*** Block opens ***

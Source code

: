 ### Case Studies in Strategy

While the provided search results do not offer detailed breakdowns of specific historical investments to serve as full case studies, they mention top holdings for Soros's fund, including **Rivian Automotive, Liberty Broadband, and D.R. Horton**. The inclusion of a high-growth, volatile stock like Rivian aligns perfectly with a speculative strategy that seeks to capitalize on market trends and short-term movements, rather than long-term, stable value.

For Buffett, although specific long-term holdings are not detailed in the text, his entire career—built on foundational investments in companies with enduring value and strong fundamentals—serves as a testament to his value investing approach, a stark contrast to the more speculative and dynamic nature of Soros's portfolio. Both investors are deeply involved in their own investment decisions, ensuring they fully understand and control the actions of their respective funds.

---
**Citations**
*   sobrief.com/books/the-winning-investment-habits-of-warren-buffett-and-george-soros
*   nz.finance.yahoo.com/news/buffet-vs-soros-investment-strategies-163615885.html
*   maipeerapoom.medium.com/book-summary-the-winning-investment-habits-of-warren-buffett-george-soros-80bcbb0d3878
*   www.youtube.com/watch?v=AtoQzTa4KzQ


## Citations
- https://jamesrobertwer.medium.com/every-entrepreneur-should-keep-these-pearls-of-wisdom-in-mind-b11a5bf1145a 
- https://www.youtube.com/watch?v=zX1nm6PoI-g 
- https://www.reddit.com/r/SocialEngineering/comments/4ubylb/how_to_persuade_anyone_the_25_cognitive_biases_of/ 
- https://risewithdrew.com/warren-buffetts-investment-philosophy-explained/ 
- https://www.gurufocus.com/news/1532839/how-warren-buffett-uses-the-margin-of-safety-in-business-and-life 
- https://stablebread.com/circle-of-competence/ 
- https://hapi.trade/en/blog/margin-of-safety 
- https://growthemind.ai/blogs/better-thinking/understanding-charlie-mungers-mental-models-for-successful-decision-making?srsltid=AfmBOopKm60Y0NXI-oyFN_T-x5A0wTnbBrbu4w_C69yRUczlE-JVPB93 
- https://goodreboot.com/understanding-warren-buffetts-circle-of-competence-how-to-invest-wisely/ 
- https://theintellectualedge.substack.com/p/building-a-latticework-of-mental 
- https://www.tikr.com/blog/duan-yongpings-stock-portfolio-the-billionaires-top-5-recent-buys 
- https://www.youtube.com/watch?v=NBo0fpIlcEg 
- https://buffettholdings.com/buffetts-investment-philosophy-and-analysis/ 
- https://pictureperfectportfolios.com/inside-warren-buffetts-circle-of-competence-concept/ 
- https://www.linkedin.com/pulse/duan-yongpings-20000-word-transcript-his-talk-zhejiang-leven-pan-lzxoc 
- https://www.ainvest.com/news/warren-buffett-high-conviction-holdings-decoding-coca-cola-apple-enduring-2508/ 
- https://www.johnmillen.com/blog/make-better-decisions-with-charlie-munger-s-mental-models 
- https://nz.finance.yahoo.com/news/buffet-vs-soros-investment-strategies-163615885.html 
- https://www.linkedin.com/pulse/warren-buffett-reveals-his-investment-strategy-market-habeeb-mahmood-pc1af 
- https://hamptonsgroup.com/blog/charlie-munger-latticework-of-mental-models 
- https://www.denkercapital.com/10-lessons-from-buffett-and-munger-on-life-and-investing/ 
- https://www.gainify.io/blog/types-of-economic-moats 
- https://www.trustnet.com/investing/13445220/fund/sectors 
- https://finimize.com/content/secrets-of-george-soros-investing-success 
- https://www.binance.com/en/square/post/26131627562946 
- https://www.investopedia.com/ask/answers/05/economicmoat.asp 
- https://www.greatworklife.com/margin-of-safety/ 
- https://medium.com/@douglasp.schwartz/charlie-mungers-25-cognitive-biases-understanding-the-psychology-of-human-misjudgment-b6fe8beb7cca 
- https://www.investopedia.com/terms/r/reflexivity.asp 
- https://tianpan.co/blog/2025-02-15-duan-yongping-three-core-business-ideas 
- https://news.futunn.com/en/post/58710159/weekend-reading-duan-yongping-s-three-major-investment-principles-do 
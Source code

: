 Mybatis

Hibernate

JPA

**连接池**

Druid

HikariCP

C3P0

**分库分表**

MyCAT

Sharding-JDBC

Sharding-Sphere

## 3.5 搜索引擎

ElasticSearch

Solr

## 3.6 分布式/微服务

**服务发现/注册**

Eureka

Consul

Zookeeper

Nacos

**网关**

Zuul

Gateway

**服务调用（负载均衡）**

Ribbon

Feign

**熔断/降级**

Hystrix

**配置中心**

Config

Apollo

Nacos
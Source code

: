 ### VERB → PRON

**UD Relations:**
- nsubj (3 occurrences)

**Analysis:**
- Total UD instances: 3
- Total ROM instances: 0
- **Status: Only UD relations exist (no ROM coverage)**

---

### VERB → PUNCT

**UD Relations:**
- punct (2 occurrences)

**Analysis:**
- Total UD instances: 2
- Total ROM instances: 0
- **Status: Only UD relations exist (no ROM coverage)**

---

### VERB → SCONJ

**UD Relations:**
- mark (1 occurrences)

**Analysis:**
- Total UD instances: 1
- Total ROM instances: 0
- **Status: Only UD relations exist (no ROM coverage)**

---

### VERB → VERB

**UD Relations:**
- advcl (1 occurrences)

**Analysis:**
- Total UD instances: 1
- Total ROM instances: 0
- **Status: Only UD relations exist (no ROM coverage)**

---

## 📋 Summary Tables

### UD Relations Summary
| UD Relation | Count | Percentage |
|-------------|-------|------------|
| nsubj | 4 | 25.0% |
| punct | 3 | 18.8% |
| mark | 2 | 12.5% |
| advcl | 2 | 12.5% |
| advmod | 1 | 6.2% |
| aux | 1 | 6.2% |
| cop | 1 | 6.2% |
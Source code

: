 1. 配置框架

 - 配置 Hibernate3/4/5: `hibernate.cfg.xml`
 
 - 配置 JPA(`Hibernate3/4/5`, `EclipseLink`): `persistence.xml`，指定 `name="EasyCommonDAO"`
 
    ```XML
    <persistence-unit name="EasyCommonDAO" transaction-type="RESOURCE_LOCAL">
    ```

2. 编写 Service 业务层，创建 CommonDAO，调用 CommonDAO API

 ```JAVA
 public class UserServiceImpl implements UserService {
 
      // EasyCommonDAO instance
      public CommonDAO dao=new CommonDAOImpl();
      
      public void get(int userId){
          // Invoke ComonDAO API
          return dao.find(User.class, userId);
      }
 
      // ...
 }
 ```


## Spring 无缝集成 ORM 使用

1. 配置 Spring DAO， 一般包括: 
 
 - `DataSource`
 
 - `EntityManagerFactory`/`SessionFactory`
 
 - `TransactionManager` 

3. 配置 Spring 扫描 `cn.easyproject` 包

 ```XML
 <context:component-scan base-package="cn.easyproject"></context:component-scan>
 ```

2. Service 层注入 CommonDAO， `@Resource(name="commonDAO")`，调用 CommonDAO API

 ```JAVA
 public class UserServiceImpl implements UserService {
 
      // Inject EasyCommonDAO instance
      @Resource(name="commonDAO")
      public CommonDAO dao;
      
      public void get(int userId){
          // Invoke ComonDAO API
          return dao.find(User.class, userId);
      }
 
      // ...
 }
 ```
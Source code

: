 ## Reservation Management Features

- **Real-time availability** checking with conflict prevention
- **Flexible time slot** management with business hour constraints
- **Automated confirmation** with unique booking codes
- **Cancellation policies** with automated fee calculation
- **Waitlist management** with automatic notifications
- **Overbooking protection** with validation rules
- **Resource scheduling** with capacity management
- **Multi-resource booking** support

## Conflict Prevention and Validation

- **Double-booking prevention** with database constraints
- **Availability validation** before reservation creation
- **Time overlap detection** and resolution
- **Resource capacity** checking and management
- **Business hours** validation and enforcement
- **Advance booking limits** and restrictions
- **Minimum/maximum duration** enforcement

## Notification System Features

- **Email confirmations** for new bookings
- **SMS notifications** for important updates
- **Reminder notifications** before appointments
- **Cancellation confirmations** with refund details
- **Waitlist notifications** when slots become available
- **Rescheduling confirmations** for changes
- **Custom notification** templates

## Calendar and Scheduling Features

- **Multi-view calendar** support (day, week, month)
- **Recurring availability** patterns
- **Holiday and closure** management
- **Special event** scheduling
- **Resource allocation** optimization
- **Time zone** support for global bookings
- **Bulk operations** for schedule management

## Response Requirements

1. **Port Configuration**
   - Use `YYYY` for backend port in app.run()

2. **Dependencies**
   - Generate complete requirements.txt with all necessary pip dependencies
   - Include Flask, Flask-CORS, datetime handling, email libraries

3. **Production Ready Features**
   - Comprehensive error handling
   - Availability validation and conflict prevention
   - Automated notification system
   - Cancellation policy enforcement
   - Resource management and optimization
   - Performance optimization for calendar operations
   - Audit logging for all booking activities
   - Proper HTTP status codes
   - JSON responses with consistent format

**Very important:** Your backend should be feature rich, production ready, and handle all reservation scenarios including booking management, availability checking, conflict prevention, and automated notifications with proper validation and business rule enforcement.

*** Block closes ***

## PROBLEM TO SOLVE
Search the records for the string "important" and report each line that has it.

## ANSWER BELOW
- **SMS notifications** for important updates
**Very important:** Your backend should be feature rich, production ready, and handle all reservation scenarios including booking management, availability checking, conflict prevention, and automated notifications with proper validation and business rule enforcement.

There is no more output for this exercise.